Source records

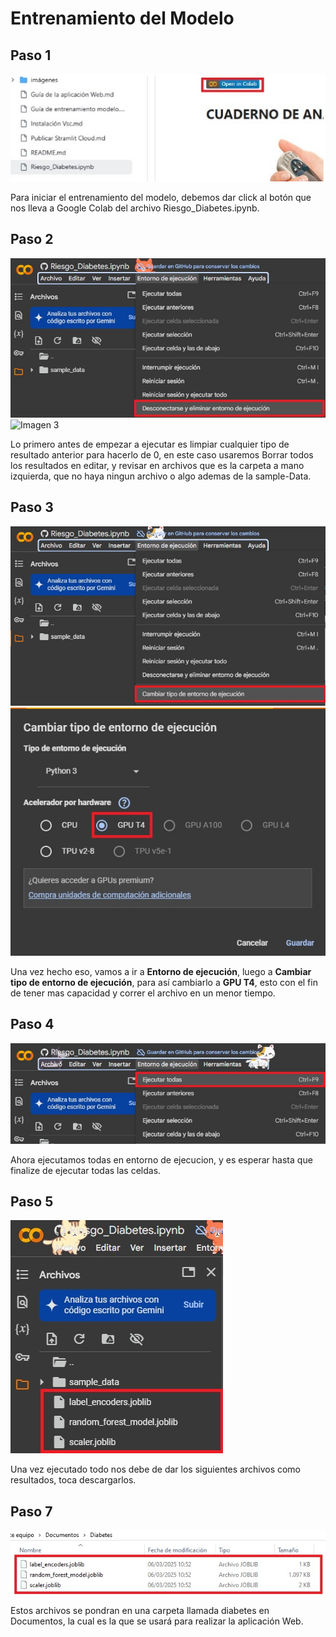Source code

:# Entrenamiento del Modelo

## Paso 1
![Entrenamiento del modelo](https://github.com/adiacla/diabetes/blob/main/imagenes/1-entrenamiento.jpg?raw=true)

Para iniciar el entrenamiento del modelo, debemos dar click al botón que nos lleva a Google Colab del archivo Riesgo_Diabetes.ipynb.

## Paso 2
![Imagen 2](https://github.com/adiacla/diabetes/blob/main/imagenes/2-entrenamiento.jpg)
![Imagen 3](https://github.com/adiacla/diabetes/blob/main/imagenes/3-entrenamiento.jpg)

Lo primero antes de empezar a ejecutar es limpiar cualquier tipo de resultado anterior para hacerlo de 0, en este caso usaremos Borrar todos los resultados en editar, y revisar en archivos que es la carpeta a mano izquierda, que no haya ningun archivo o algo ademas de la sample-Data.

## Paso 3
![Imagen 4](https://github.com/adiacla/diabetes/blob/main/imagenes/4-entrenamiento.jpg)
![Imagen 5](https://github.com/adiacla/diabetes/blob/main/imagenes/5-entrenamiento.jpg)

Una vez hecho eso, vamos a ir a **Entorno de ejecución**, luego a **Cambiar tipo de entorno de ejecución**, para así cambiarlo a **GPU T4**, esto con el fin de tener mas capacidad y correr el archivo en un menor tiempo.

## Paso 4

![Imagen 6](https://github.com/adiacla/diabetes/blob/main/imagenes/6-entrenamiento.jpg)

Ahora ejecutamos todas en entorno de ejecucion, y es esperar hasta que finalize de ejecutar todas las celdas.

## Paso 5

![Imagen 7](https://github.com/adiacla/diabetes/blob/main/imagenes/7-entrenamiento.jpg)

Una vez ejecutado todo nos debe de dar los siguientes archivos como resultados, toca descargarlos.

## Paso 7
![Imagen 8](https://github.com/adiacla/diabetes/blob/main/imagenes/8-entrenamiento.jpg)

Estos archivos se pondran en una carpeta llamada diabetes en Documentos, la cual es la que se usará para realizar la aplicación Web.

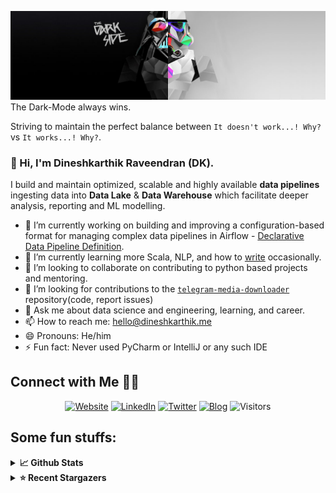 ![](https://github.com/Dineshkarthik/Dineshkarthik/blob/master/assets/cover.jpg)
The Dark-Mode always wins.

Striving to maintain the perfect balance between `It doesn't work...! Why?` vs `It works...! Why?`.

### 👋 Hi, I'm Dineshkarthik Raveendran (DK).

I build and maintain optimized, scalable and highly available **data pipelines** ingesting data into **Data Lake** & **Data Warehouse** which facilitate deeper analysis, reporting and ML modelling.


- 🔭 I’m currently working on building and improving a configuration-based format for managing complex data pipelines in Airflow - [Declarative Data Pipeline Definition](https://www.thoughtworks.com/de/radar/techniques?blipid=202005084).
- 🌱 I’m currently learning more Scala, NLP, and how to [write](https://medium.com/@dineshkarthik.r) occasionally.
- 👯 I’m looking to collaborate on contributing to python based projects and mentoring.
- 🤔 I’m looking for contributions to the [`telegram-media-downloader`](https://github.com/Dineshkarthik/telegram_media_downloader) repository(code, report issues) 
- 💬 Ask me about data science and engineering, learning, and career.
- 📫 How to reach me: [hello@dineshkarthik.me](mailto:hello@dineshkarthik.me)
- 😄 Pronouns: He/him
- ⚡ Fun fact: Never used PyCharm or IntelliJ or any such IDE

## Connect with Me 🤝🏻

<p align="center">
<a href="https://dineshkarthik.me"><img alt="Website" src="https://img.shields.io/badge/Website-dineshkarthik.me-blue?style=flat&logo=google-chrome"></a>
<a href="https://www.linkedin.com/in/dineshkarthik-r/"><img alt="LinkedIn" src="https://img.shields.io/badge/LinkedIN-Dineshkarthik%20Raveendran-blue?style=flat&logo=linkedin"></a>
<a href="https://twitter.com/Dineshkarthik_R"><img alt="Twitter" src="https://img.shields.io/badge/Twitter-Dineshkarthik%20R-blue?style=flat&logo=twitter"></a>
<a href="https://medium.com/@dineshkarthik.r"><img alt="Blog" src="https://img.shields.io/badge/Medium-Dineshkarthik%20Raveendran-blue?style=flat&logo=medium"></a>
<img alt="Visitors" src="https://visitor-badge.laobi.icu/badge?page_id=Dineshkarthik">
</p>


## Some fun stuffs:

<details>
  <summary><b>📈 Github Stats</b></summary>
  <img height="180em" src="https://github-readme-stats.vercel.app/api?username=Dineshkarthik&show_icons=true&hide_border=true&&count_private=true&include_all_commits=true" />
  <img height="180em" src="https://github-readme-streak-stats.herokuapp.com/?user=Dineshkarthik&hide_border=true" />
</details>

<details>
  <summary><b>⭐ Recent Stargazers</b></summary>
  <table cellspacing="0" cellpadding="0" style="border: none;">
    <tbody cellspacing="0" cellpadding="0" style="border: none;">
      <tr style="border: none;">
        <td style="border: none">
          <a href="https://github.com/nguyenhuuthinhvnpl">
            <img
              style="border-radius: 50%;"
              align="left"
              src="https://avatars.githubusercontent.com/u/5877975?u=7013ae1097daa1d72fcc0e52cd283010512f88d7&v=4"
              width="96"
              height="65"
            />
          </a>
        </td>
        <td style="border: none">
          <div>
            <a href="https://github.com/nguyenhuuthinhvnpl">nguyenhuuthinhvnpl</a> 
            starred <a href="https://github.com/Dineshkarthik/codility-training">codility-training</a>
          </div>
          <div>
            User Bio: Nothing to 👀 here , no bio...!!
          </div>
        </td>
      </tr>
      <tr style="border: none;">
        <td style="border: none">
          <a href="https://github.com/LoopGlitch26">
            <img
              style="border-radius: 50%;"
              align="left"
              src="https://avatars.githubusercontent.com/u/53336715?u=f7716ac9e0b6bbf56e97f9622ae005bd0fa8dc8e&v=4"
              width="96"
              height="65"
            />
          </a>
        </td>
        <td style="border: none">
          <div>
            <a href="https://github.com/LoopGlitch26">Bravish Ghosh</a> 
            starred <a href="https://github.com/Dineshkarthik/codility-training">codility-training</a>
          </div>
          <div>
            User Bio: Value Addition by Open Source Contributions. @google DSC Lead, @microsoft LSA, @MLH Mentor
          </div>
        </td>
      </tr>
      <tr style="border: none;">
        <td style="border: none">
          <a href="https://github.com/DionkXk7night">
            <img
              style="border-radius: 50%;"
              align="left"
              src="https://avatars.githubusercontent.com/u/49094687?u=f20e39206fdb8c5d249547abe0a0a8e80657e745&v=4"
              width="96"
              height="65"
            />
          </a>
        </td>
        <td style="border: none">
          <div>
            <a href="https://github.com/DionkXk7night">DionkXk7night</a> 
            starred <a href="https://github.com/Dineshkarthik/telegram_media_downloader">telegram_media_downloader</a>
          </div>
          <div>
            User Bio: Nothing ever becomes real till it is experienced—— even a Proverb is no proverb to you till your life has illustrated it.
          </div>
        </td>
      </tr>
      <tr style="border: none;">
        <td style="border: none">
          <a href="https://github.com/HSoeren">
            <img
              style="border-radius: 50%;"
              align="left"
              src="https://avatars.githubusercontent.com/u/25493517?v=4"
              width="96"
              height="65"
            />
          </a>
        </td>
        <td style="border: none">
          <div>
            <a href="https://github.com/HSoeren">HSoeren</a> 
            starred <a href="https://github.com/Dineshkarthik/telegram_media_downloader">telegram_media_downloader</a>
          </div>
          <div>
            User Bio: Nothing to 👀 here , no bio...!!
          </div>
        </td>
      </tr>
      <tr style="border: none;">
        <td style="border: none">
          <a href="https://github.com/mlwbd">
            <img
              style="border-radius: 50%;"
              align="left"
              src="https://avatars.githubusercontent.com/u/48172226?v=4"
              width="96"
              height="65"
            />
          </a>
        </td>
        <td style="border: none">
          <div>
            <a href="https://github.com/mlwbd">mlwbd</a> 
            starred <a href="https://github.com/Dineshkarthik/telegram_media_downloader">telegram_media_downloader</a>
          </div>
          <div>
            User Bio: Nothing to 👀 here , no bio...!!
          </div>
        </td>
      </tr>
      <tr style="border: none;">
        <td style="border: none">
          <a href="https://github.com/mayeaux">
            <img
              style="border-radius: 50%;"
              align="left"
              src="https://avatars.githubusercontent.com/u/7200471?u=52d3f3b16ae170d24c78dbb1cc93f06568d41ee1&v=4"
              width="96"
              height="65"
            />
          </a>
        </td>
        <td style="border: none">
          <div>
            <a href="https://github.com/mayeaux">mayeaux</a> 
            starred <a href="https://github.com/Dineshkarthik/telegram_media_downloader">telegram_media_downloader</a>
          </div>
          <div>
            User Bio: Working on software professionally since 2013. Focusing mostly on the web/JavaScript.
          </div>
        </td>
      </tr>
      <tr style="border: none;">
        <td style="border: none">
          <a href="https://github.com/ravinekkanti">
            <img
              style="border-radius: 50%;"
              align="left"
              src="https://avatars.githubusercontent.com/u/23107134?u=c8917ce74762ee4a8c02c562f2e2300c251be41e&v=4"
              width="96"
              height="65"
            />
          </a>
        </td>
        <td style="border: none">
          <div>
            <a href="https://github.com/ravinekkanti">Ravi Nekkanti</a> 
            starred <a href="https://github.com/Dineshkarthik/telegram_media_downloader">telegram_media_downloader</a>
          </div>
          <div>
            User Bio: Nothing to 👀 here , no bio...!!
          </div>
        </td>
      </tr>
      <tr style="border: none;">
        <td style="border: none">
          <a href="https://github.com/SeanTolstoyevski">
            <img
              style="border-radius: 50%;"
              align="left"
              src="https://avatars.githubusercontent.com/u/57048675?v=4"
              width="96"
              height="65"
            />
          </a>
        </td>
        <td style="border: none">
          <div>
            <a href="https://github.com/SeanTolstoyevski">Emre</a> 
            starred <a href="https://github.com/Dineshkarthik/telegram_media_downloader">telegram_media_downloader</a>
          </div>
          <div>
            User Bio: 👨‍🦯 Whimsical developer🐒 , often Golang; a passenger on the road used to arrive the depths of the system.
          </div>
        </td>
      </tr>
      <tr style="border: none;">
        <td style="border: none">
          <a href="https://github.com/david-perez-g">
            <img
              style="border-radius: 50%;"
              align="left"
              src="https://avatars.githubusercontent.com/u/85091198?v=4"
              width="96"
              height="65"
            />
          </a>
        </td>
        <td style="border: none">
          <div>
            <a href="https://github.com/david-perez-g">david-perez-g</a> 
            starred <a href="https://github.com/Dineshkarthik/telegram_media_downloader">telegram_media_downloader</a>
          </div>
          <div>
            User Bio: Nothing to 👀 here , no bio...!!
          </div>
        </td>
      </tr>
      <tr style="border: none;">
        <td style="border: none">
          <a href="https://github.com/saeedfweb">
            <img
              style="border-radius: 50%;"
              align="left"
              src="https://avatars.githubusercontent.com/u/6030189?v=4"
              width="96"
              height="65"
            />
          </a>
        </td>
        <td style="border: none">
          <div>
            <a href="https://github.com/saeedfweb">saeedfweb</a> 
            starred <a href="https://github.com/Dineshkarthik/telegram_media_downloader">telegram_media_downloader</a>
          </div>
          <div>
            User Bio: Nothing to 👀 here , no bio...!!
          </div>
        </td>
      </tr>
      </tbody>
  </table>
</details>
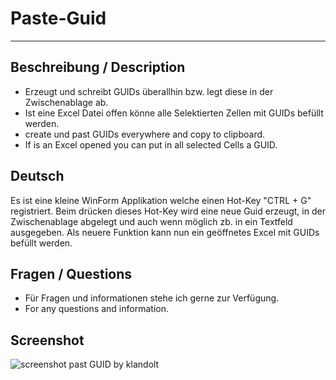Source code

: # Paste-Guid
___

## Beschreibung / Description

- Erzeugt und schreibt GUIDs überallhin bzw. legt diese in der Zwischenablage ab.
- Ist eine Excel Datei offen könne alle Selektierten Zellen mit GUIDs befüllt werden.
- create und past GUIDs everywhere and copy to clipboard.
- If is an Excel opened you can put in all selected Cells a GUID.

## Deutsch

Es ist eine kleine WinForm Applikation welche einen Hot-Key "CTRL + G" registriert. Beim drücken dieses Hot-Key wird eine neue Guid erzeugt, in der Zwischenablage abgelegt und auch wenn möglich zb. in ein Textfeld ausgegeben. Als neuere Funktion kann nun ein geöffnetes Excel mit GUIDs befüllt werden.

## Fragen / Questions

- Für Fragen und informationen stehe ich gerne zur Verfügung.
- For any questions and information.

## Screenshot

![screenshot past GUID by klandolt][screenshot1]

[screenshot1]:  https://github.com/klandolt/paste-guid/blob/master/PasteGuid/Pict/Screenshot.png?raw=true  "screenshot past GUID by klandolt"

§ **EXERCISE INSTRUCTIONS**
In the answer, give only the lines from the top of the data above through the line with "Striving to maintain", reproduced exactly; no picture may appear.

§ **SOLUTION**
Source code

:# Entrenamiento del Modelo

## Paso 1
![Entrenamiento del modelo](https://github.com/adiacla/diabetes/blob/main/imagenes/1-entrenamiento.jpg?raw=true)

Para iniciar el entrenamiento del modelo, debemos dar click al botón que nos lleva a Google Colab del archivo Riesgo_Diabetes.ipynb.

## Paso 2
![Imagen 2](https://github.com/adiacla/diabetes/blob/main/imagenes/2-entrenamiento.jpg)
![Imagen 3](https://github.com/adiacla/diabetes/blob/main/imagenes/3-entrenamiento.jpg)

Lo primero antes de empezar a ejecutar es limpiar cualquier tipo de resultado anterior para hacerlo de 0, en este caso usaremos Borrar todos los resultados en editar, y revisar en archivos que es la carpeta a mano izquierda, que no haya ningun archivo o algo ademas de la sample-Data.

## Paso 3
![Imagen 4](https://github.com/adiacla/diabetes/blob/main/imagenes/4-entrenamiento.jpg)
![Imagen 5](https://github.com/adiacla/diabetes/blob/main/imagenes/5-entrenamiento.jpg)

Una vez hecho eso, vamos a ir a **Entorno de ejecución**, luego a **Cambiar tipo de entorno de ejecución**, para así cambiarlo a **GPU T4**, esto con el fin de tener mas capacidad y correr el archivo en un menor tiempo.

## Paso 4

![Imagen 6](https://github.com/adiacla/diabetes/blob/main/imagenes/6-entrenamiento.jpg)

Ahora ejecutamos todas en entorno de ejecucion, y es esperar hasta que finalize de ejecutar todas las celdas.

## Paso 5

![Imagen 7](https://github.com/adiacla/diabetes/blob/main/imagenes/7-entrenamiento.jpg)

Una vez ejecutado todo nos debe de dar los siguientes archivos como resultados, toca descargarlos.

## Paso 7
![Imagen 8](https://github.com/adiacla/diabetes/blob/main/imagenes/8-entrenamiento.jpg)

Estos archivos se pondran en una carpeta llamada diabetes en Documentos, la cual es la que se usará para realizar la aplicación Web.

 ![](https://github.com/Dineshkarthik/Dineshkarthik/blob/master/assets/cover.jpg)
The Dark-Mode always wins.

Striving to maintain the perfect balance between `It doesn't work...! Why?` vs `It works...! Why?`.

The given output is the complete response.